Why anyone would pay the least attention to a self-favoring poll put out by a party’s campaign arm, especially one in which the methodology and questions were not publicly shared, is a mystery. But a popular blogger with The Washington Post — he’s not in the real paper, but on the Internet — regurgitated these numbers, and they got some play from there.
In Arkansas, a Republican blogger posted that he’d talked to somebody who said that the candidate pairings were posed only after negative factors were invoked about Baker and Hendren. Baker got sideswiped, at least, in that Lu Hardin mess at UCA and he once offered ill-advised character testimony in court for a dubious character. Hendren called U.S. Sen. Chuck Schumer “that Jew.”
Why anyone would pay attention to a partisan blogger’s criticism of a partisan poll — well, once you’ve paid attention to the latter, you’re almost obliged to pay attention to the former.
Some people call this a “push poll,” whereby you try to drive the numbers. It serves one dishonest purpose and one valid one. The dishonest one is that it produces manipulated findings if, that is, you try to present them publicly as credible. The valid one is that it can instruct you in how to attack your opponent.

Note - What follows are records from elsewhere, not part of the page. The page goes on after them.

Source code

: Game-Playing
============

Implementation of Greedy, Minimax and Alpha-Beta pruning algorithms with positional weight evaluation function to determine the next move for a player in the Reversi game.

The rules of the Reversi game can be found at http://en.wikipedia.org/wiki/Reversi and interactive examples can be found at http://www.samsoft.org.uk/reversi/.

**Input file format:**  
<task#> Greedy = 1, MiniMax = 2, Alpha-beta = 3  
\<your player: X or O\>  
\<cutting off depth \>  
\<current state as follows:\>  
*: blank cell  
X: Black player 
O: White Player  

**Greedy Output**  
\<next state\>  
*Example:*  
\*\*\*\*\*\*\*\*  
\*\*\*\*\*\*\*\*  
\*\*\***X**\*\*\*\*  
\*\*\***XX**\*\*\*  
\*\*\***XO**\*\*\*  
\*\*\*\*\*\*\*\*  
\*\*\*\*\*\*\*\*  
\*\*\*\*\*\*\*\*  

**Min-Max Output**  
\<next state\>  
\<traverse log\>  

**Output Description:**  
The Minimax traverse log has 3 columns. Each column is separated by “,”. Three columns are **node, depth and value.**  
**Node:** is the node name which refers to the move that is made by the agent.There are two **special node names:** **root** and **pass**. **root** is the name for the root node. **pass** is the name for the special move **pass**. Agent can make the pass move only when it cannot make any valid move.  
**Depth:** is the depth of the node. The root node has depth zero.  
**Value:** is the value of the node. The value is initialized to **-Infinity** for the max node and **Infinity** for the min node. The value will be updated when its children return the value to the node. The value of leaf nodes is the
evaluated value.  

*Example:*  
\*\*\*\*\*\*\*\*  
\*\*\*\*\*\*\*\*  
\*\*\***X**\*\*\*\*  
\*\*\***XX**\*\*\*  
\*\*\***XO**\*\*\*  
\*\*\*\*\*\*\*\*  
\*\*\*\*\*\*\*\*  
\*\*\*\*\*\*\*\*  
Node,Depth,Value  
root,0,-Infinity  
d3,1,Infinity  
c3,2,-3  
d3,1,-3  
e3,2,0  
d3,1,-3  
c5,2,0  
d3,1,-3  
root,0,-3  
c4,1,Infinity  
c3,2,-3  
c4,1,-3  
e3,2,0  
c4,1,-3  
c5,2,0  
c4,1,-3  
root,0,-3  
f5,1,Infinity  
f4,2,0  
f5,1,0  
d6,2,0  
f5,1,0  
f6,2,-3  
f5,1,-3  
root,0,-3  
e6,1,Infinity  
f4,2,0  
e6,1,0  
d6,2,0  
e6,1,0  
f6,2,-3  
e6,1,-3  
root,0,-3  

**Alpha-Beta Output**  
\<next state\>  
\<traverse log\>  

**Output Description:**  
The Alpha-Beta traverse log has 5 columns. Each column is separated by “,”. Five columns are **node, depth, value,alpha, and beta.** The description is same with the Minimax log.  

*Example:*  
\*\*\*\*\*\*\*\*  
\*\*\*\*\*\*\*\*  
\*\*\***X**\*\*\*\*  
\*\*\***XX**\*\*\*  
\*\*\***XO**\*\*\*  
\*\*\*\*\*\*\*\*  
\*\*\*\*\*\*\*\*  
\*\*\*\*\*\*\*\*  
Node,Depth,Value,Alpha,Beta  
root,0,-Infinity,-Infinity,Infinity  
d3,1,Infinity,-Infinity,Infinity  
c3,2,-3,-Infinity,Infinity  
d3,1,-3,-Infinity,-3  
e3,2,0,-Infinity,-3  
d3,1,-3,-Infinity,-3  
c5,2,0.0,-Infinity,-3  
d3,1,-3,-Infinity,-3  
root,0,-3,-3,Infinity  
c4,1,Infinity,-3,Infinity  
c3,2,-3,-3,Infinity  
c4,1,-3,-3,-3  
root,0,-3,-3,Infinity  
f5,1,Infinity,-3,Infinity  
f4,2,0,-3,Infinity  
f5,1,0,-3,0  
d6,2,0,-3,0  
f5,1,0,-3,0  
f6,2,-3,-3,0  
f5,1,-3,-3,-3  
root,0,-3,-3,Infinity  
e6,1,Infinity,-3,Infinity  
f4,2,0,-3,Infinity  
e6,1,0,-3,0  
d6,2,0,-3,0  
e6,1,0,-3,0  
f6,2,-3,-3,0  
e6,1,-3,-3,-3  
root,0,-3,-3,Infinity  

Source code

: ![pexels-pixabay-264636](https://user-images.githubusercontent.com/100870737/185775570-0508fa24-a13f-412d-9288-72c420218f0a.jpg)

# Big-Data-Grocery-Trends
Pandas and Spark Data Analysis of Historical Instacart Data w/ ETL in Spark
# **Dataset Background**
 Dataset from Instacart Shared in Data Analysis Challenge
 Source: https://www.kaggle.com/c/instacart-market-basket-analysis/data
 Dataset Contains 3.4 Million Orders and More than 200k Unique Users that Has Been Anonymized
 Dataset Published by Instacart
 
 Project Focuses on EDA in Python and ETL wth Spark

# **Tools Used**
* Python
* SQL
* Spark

I suspect it was all manipulated. I therefore think the numbers shouldn’t have seen the light of day without more transparency than was offered.
But partisans dictate news coverage any more. Journalism sinks as partisanship rises. And I think the poll is instructive to Democrats about how to run against those two candidates, with Baker the one they’ll probably face.
My best bet is that both Lincoln and her generic Republican opponent are currently under 50 percent. And I don’t think we’ll know much beyond that until this health care debate gets settled and the combatants start spending money to tell us how sorry the other is.
She called us un-American, the Republican will cry. Well, at least I never testified in court for the good character of a brutalizer of a woman, she will counter.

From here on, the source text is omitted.